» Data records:
'''

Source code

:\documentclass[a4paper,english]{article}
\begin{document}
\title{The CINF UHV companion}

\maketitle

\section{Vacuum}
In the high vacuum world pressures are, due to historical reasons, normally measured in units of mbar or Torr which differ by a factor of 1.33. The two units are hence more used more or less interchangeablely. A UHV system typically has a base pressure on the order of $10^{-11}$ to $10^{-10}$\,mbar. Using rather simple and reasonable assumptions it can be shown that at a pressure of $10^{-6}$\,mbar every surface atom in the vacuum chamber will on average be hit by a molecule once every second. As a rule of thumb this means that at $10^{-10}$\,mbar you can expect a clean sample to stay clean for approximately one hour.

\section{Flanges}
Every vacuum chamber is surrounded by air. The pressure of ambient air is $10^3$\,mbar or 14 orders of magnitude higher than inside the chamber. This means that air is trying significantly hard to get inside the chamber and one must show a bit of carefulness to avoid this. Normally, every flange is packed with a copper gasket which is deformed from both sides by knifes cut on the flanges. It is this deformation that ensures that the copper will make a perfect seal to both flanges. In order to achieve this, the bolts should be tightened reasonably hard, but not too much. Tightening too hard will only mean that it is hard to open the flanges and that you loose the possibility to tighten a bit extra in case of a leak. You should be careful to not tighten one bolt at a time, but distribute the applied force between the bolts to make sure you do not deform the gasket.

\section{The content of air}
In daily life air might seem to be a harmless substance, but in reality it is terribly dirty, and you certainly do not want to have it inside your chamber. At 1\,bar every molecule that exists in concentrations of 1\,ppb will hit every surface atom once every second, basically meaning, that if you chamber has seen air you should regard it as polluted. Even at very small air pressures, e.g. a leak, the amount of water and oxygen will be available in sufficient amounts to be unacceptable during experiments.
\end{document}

'''

» WHAT THIS TASK INVOLVES: Write the entries out once more, exactly as given.

» ANSWER:
Source code

:\documentclass[a4paper,english]{article}
\begin{document}
\title{The CINF UHV companion}

\maketitle

\section{Vacuum}
In the high vacuum world pressures are, due to historical reasons, normally measured in units of mbar or Torr which differ by a factor of 1.33. The two units are hence more used more or less interchangeablely. A UHV system typically has a base pressure on the order of $10^{-11}$ to $10^{-10}$\,mbar. Using rather simple and reasonable assumptions it can be shown that at a pressure of $10^{-6}$\,mbar every surface atom in the vacuum chamber will on average be hit by a molecule once every second. As a rule of thumb this means that at $10^{-10}$\,mbar you can expect a clean sample to stay clean for approximately one hour.

\section{Flanges}
Every vacuum chamber is surrounded by air. The pressure of ambient air is $10^3$\,mbar or 14 orders of magnitude higher than inside the chamber. This means that air is trying significantly hard to get inside the chamber and one must show a bit of carefulness to avoid this. Normally, every flange is packed with a copper gasket which is deformed from both sides by knifes cut on the flanges. It is this deformation that ensures that the copper will make a perfect seal to both flanges. In order to achieve this, the bolts should be tightened reasonably hard, but not too much. Tightening too hard will only mean that it is hard to open the flanges and that you loose the possibility to tighten a bit extra in case of a leak. You should be careful to not tighten one bolt at a time, but distribute the applied force between the bolts to make sure you do not deform the gasket.

\section{The content of air}
In daily life air might seem to be a harmless substance, but in reality it is terribly dirty, and you certainly do not want to have it inside your chamber. At 1\,bar every molecule that exists in concentrations of 1\,ppb will hit every surface atom once every second, basically meaning, that if you chamber has seen air you should regard it as polluted. Even at very small air pressures, e.g. a leak, the amount of water and oxygen will be available in sufficient amounts to be unacceptable during experiments.
\end{document}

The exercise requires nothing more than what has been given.